I think, you know, now is the time to shift recognition as we wrap up this call to some long-serving and some relatively new members of leadership, particularly on our board of directors. We have been fortunate to have outstanding board members, but today I want to highlight and thank one of them in particular. After 27 years of service as a board member, Dr. William Stead is choosing to not stand for reelection this year. We are excited to point out that when he joined our board 27 years ago, we had 41 employees and $1.4 million in annualized revenue. Dr. Stead has been on our board overseeing the creation of a company that generates nearly $300 million in revenue. That is what we expect this year now and employs 1,100 people. We are proud of his strategic contributions over the years.

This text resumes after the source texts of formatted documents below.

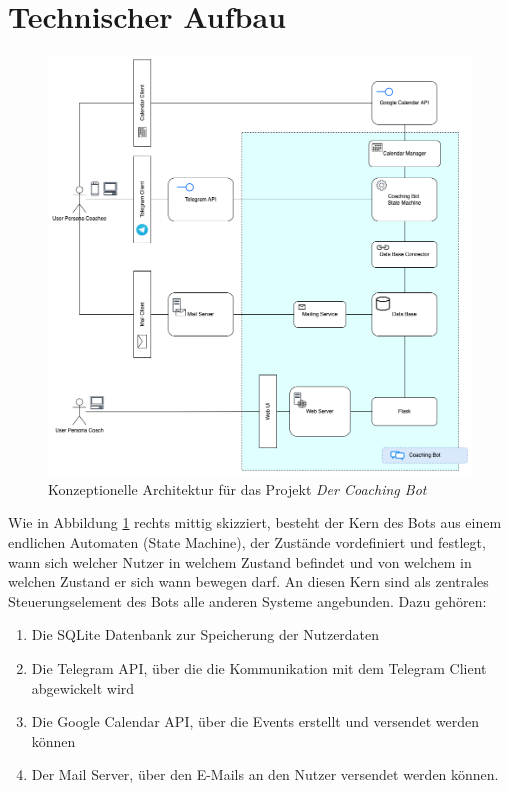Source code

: \section{Technischer Aufbau}

	\begin{figure} %
		\centering
		\includegraphics[width=1.0\textwidth]{images/220320_PA28464_Architecture.png}
		\caption{Konzeptionelle Architektur für das Projekt \emph{Der Coaching Bot}}
		\label{fig: architecture}
	\end{figure}

	Wie in Abbildung \ref{fig: architecture} rechts mittig skizziert, besteht der Kern des Bots aus einem endlichen Automaten (State Machine), der Zustände vordefiniert und festlegt, wann sich welcher Nutzer in welchem Zustand befindet und von welchem in welchen Zustand er sich wann bewegen darf. An diesen Kern sind als zentrales Steuerungselement des Bots alle anderen Systeme angebunden. Dazu gehören:
	\begin{enumerate}
		\item Die SQLite Datenbank zur Speicherung der Nutzerdaten
		\item Die Telegram API, über die die Kommunikation mit dem Telegram Client abgewickelt wird
		\item Die Google Calendar API, über die Events erstellt und versendet werden können
		\item Der Mail Server, über den E-Mails an den Nutzer versendet werden können.
	\end{enumerate} 
 
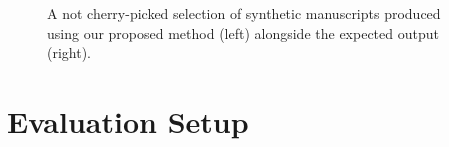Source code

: \documentclass{beamer}
\begin{document}
\begin{frame}
\begin{figure}[!htpb]
\\
\hspace*{0.4in} %
\\
\addtocounter{subfigure}{-8}
\hspace*{0.4in} %


\caption{A not cherry-picked selection of synthetic manuscripts produced using our proposed method (left) alongside the expected output (right).} \label{fig:resultingsamples}
\end{figure}
\end{frame}



\section{Evaluation Setup}
\end{document}
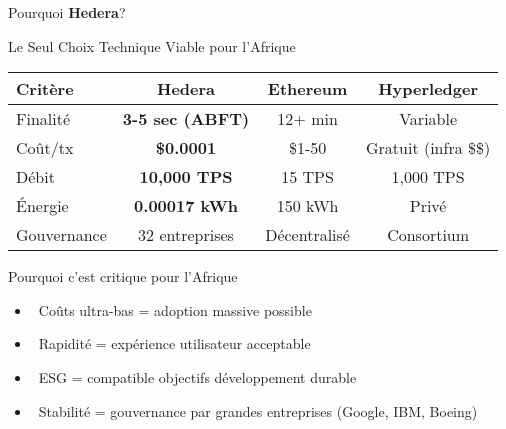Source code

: \documentclass[aspectratio=169,11pt]{beamer}
\newcommand{\hedera}{\textbf{Hedera}\texttrademark}
\begin{document}
\begin{frame}{Pourquoi \hedera?}

\begin{block}{Le Seul Choix Technique Viable pour l'Afrique}
\vspace{0.2cm}
\centering
\small
\begin{tabular}{|l|c|c|c|}
\hline
\textbf{Critère} & \textbf{\hedera} & \textbf{Ethereum} & \textbf{Hyperledger} \\
\hline
Finalité & \textcolor{successGreen}{\textbf{3-5 sec (ABFT)}} & 12+ min & Variable \\
\hline
Coût/tx & \textcolor{successGreen}{\textbf{\$0.0001}} & \$1-50 & Gratuit (infra \$\$) \\
\hline
Débit & \textcolor{successGreen}{\textbf{10,000 TPS}} & 15 TPS & 1,000 TPS \\
\hline
Énergie & \textcolor{successGreen}{\textbf{0.00017 kWh}} & 150 kWh & Privé \\
\hline
Gouvernance & 32 entreprises & Décentralisé & Consortium \\
\hline
\end{tabular}
\end{block}

\vspace{0.3cm}

\begin{alertblock}{Pourquoi c'est critique pour l'Afrique}
\begin{itemize}
    \item \faMoneyBillWave~Coûts ultra-bas = adoption massive possible
    \item \faBolt~Rapidité = expérience utilisateur acceptable
    \item \faLeaf~ESG = compatible objectifs développement durable
    \item \faShieldAlt~Stabilité = gouvernance par grandes entreprises (Google, IBM, Boeing)
\end{itemize}
\end{alertblock}

\end{frame}
\end{document}
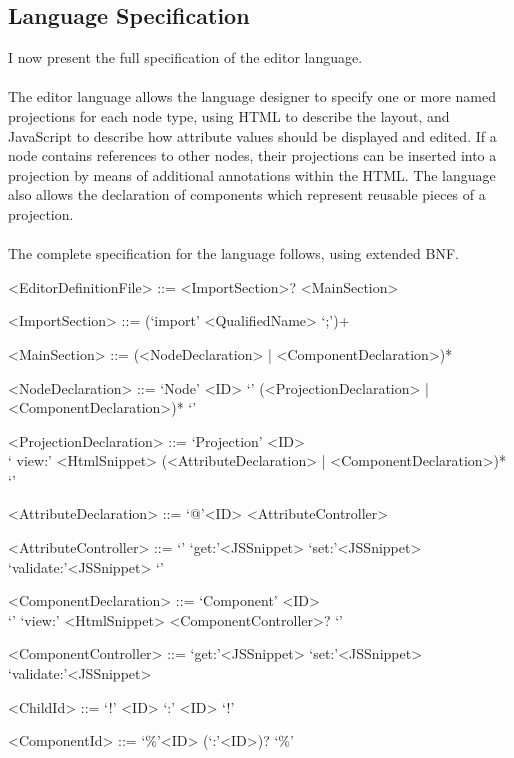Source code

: \documentclass{article}
\begin{document}
{\subsection{Language Specification}
I now present the full specification of the editor language. 
\\
\\
The editor language allows the language designer to specify one or more named projections for each node type, using HTML to describe the layout, and JavaScript to describe how attribute values should be displayed and edited. If a node contains references to other nodes, their projections can be inserted into a projection by means of additional annotations within the HTML. The language also allows the declaration of components which represent reusable pieces of a projection. 
\\
\\
The complete specification for the language follows, using extended BNF.

\setlength{\grammarparsep}{12pt plus 1pt minus 1pt} %
\setlength{\grammarindent}{5em} %

\begin{grammar}

<EditorDefinitionFile> ::= <ImportSection>? <MainSection>

<ImportSection> ::= (`import' <QualifiedName> `;')+ 

<MainSection> ::= (<NodeDeclaration> | <ComponentDeclaration>)*

<NodeDeclaration> ::= `Node' <ID> `{' (<ProjectionDeclaration> | <ComponentDeclaration>)* `}'

<ProjectionDeclaration> ::= `Projection' <ID> \\ `{ view:' <HtmlSnippet> (<AttributeDeclaration> | <ComponentDeclaration>)* `}'

<AttributeDeclaration> ::= `@'<ID> <AttributeController>

<AttributeController> ::= `{' `get:'<JSSnippet> `set:'<JSSnippet> `validate:'<JSSnippet> `}'

<ComponentDeclaration> ::= `Component' <ID> \\`{' `view:' <HtmlSnippet> <ComponentController>? `}'

<ComponentController> ::= `get:'<JSSnippet> `set:'<JSSnippet> `validate:'<JSSnippet> 
 
<ChildId> ::= `!' <ID> `:' <ID> `!'
 
<ComponentId> ::= `\%'<ID> (`:'<ID>)? `\%'


\end{grammar}}
\end{document}
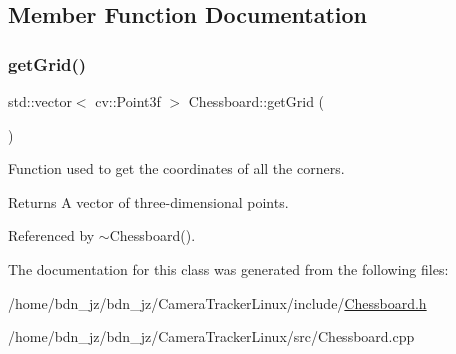 \subsection{Member Function Documentation}
\mbox{\label{classChessboard_af81a2c5b8a5914ef625a7accd0f2462f}} 
\subsubsection{\texorpdfstring{get\+Grid()}{getGrid()}}
{\footnotesize\ttfamily std\+::vector$<$ cv\+::\+Point3f $>$ Chessboard\+::get\+Grid (\begin{DoxyParamCaption}{ }\end{DoxyParamCaption})}



Function used to get the coordinates of all the corners. 

\begin{DoxyReturn}{Returns}
A vector of three-\/dimensional points. 
\end{DoxyReturn}


Referenced by $\sim$\+Chessboard().



The documentation for this class was generated from the following files\+:\begin{DoxyCompactItemize}
\item 
/home/bdn\+\_\+jz/bdn\+\_\+jz/\+Camera\+Tracker\+Linux/include/\hyperlink{Chessboard_8h}{Chessboard.\+h}\item 
/home/bdn\+\_\+jz/bdn\+\_\+jz/\+Camera\+Tracker\+Linux/src/Chessboard.\+cpp\end{DoxyCompactItemize}
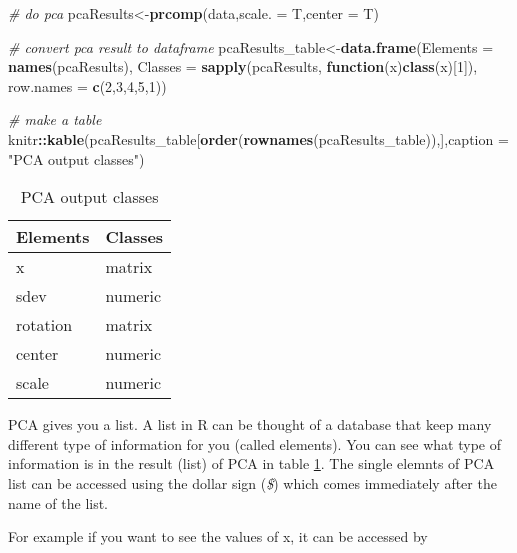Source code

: \documentclass[
]{book}
\newenvironment{Shaded}{\begin{snugshade}}{\end{snugshade}}
\newcommand{\CommentTok}[1]{\textcolor[rgb]{0.56,0.35,0.01}{\textit{#1}}}
\newcommand{\ControlFlowTok}[1]{\textcolor[rgb]{0.13,0.29,0.53}{\textbf{#1}}}
\newcommand{\DataTypeTok}[1]{\textcolor[rgb]{0.13,0.29,0.53}{#1}}
\newcommand{\DecValTok}[1]{\textcolor[rgb]{0.00,0.00,0.81}{#1}}
\newcommand{\KeywordTok}[1]{\textcolor[rgb]{0.13,0.29,0.53}{\textbf{#1}}}
\newcommand{\NormalTok}[1]{#1}
\newcommand{\OperatorTok}[1]{\textcolor[rgb]{0.81,0.36,0.00}{\textbf{#1}}}
\newcommand{\StringTok}[1]{\textcolor[rgb]{0.31,0.60,0.02}{#1}}
\theoremstyle{definition}
\theoremstyle{definition}
\theoremstyle{definition}
\theoremstyle{remark}
\begin{document}
\begin{Shaded}
\begin{Highlighting}[]
\CommentTok{# do pca}
\NormalTok{pcaResults<-}\KeywordTok{prcomp}\NormalTok{(data,}\DataTypeTok{scale. =}\NormalTok{ T,}\DataTypeTok{center =}\NormalTok{ T)}

\CommentTok{# convert pca result to dataframe}
\NormalTok{pcaResults_table<-}\KeywordTok{data.frame}\NormalTok{(}\DataTypeTok{Elements =} \KeywordTok{names}\NormalTok{(pcaResults),}
           \DataTypeTok{Classes =} \KeywordTok{sapply}\NormalTok{(pcaResults, }\ControlFlowTok{function}\NormalTok{(x)}\KeywordTok{class}\NormalTok{(x)[}\DecValTok{1}\NormalTok{]),}
           \DataTypeTok{row.names =} \KeywordTok{c}\NormalTok{(}\DecValTok{2}\NormalTok{,}\DecValTok{3}\NormalTok{,}\DecValTok{4}\NormalTok{,}\DecValTok{5}\NormalTok{,}\DecValTok{1}\NormalTok{))}

\CommentTok{# make a table}
\NormalTok{knitr}\OperatorTok{::}\KeywordTok{kable}\NormalTok{(pcaResults_table[}\KeywordTok{order}\NormalTok{(}\KeywordTok{rownames}\NormalTok{(pcaResults_table)),],}\DataTypeTok{caption =} \StringTok{"PCA output classes"}\NormalTok{)}
\end{Highlighting}
\end{Shaded}

\begin{table}

\caption{\label{tab:tabpca1}PCA output classes}
\centering
\begin{tabular}[t]{l|l}
\hline
Elements & Classes\\
\hline
x & matrix\\
\hline
sdev & numeric\\
\hline
rotation & matrix\\
\hline
center & numeric\\
\hline
scale & numeric\\
\hline
\end{tabular}
\end{table}

PCA gives you a list. A list in R can be thought of a database that keep many different type of information for you (called elements). You can see what type of information is in the result (list) of PCA in table \ref{tab:tabpca1}. The single elemnts of PCA list can be accessed using the dollar sign (\emph{\$}) which comes immediately after the name of the list.

For example if you want to see the values of x, it can be accessed by
\end{document}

He's also handing us off in a really good position because he waited till we found essentially his replacement on the board. In addition to congratulating Dr. Stead, we want to welcome our new board member, Mr. Charles Beard Jr., who joined our board of directors and is now a member of our audit committee. He's standing for election at this year's annual shareholder meeting, and Charles brings a wealth of experience to our board. You guys can all be excited if you're on this call listening. You know, he was the co-founder and chief operating officer of GuideHouse, a global consultancy. He serves on the board of directors of Fresh Del Monte. He serves on the board of directors, importantly, of Innova Health System. We're really excited he brings this really incredible background in technology, governance, security, and of course, healthcare expertise.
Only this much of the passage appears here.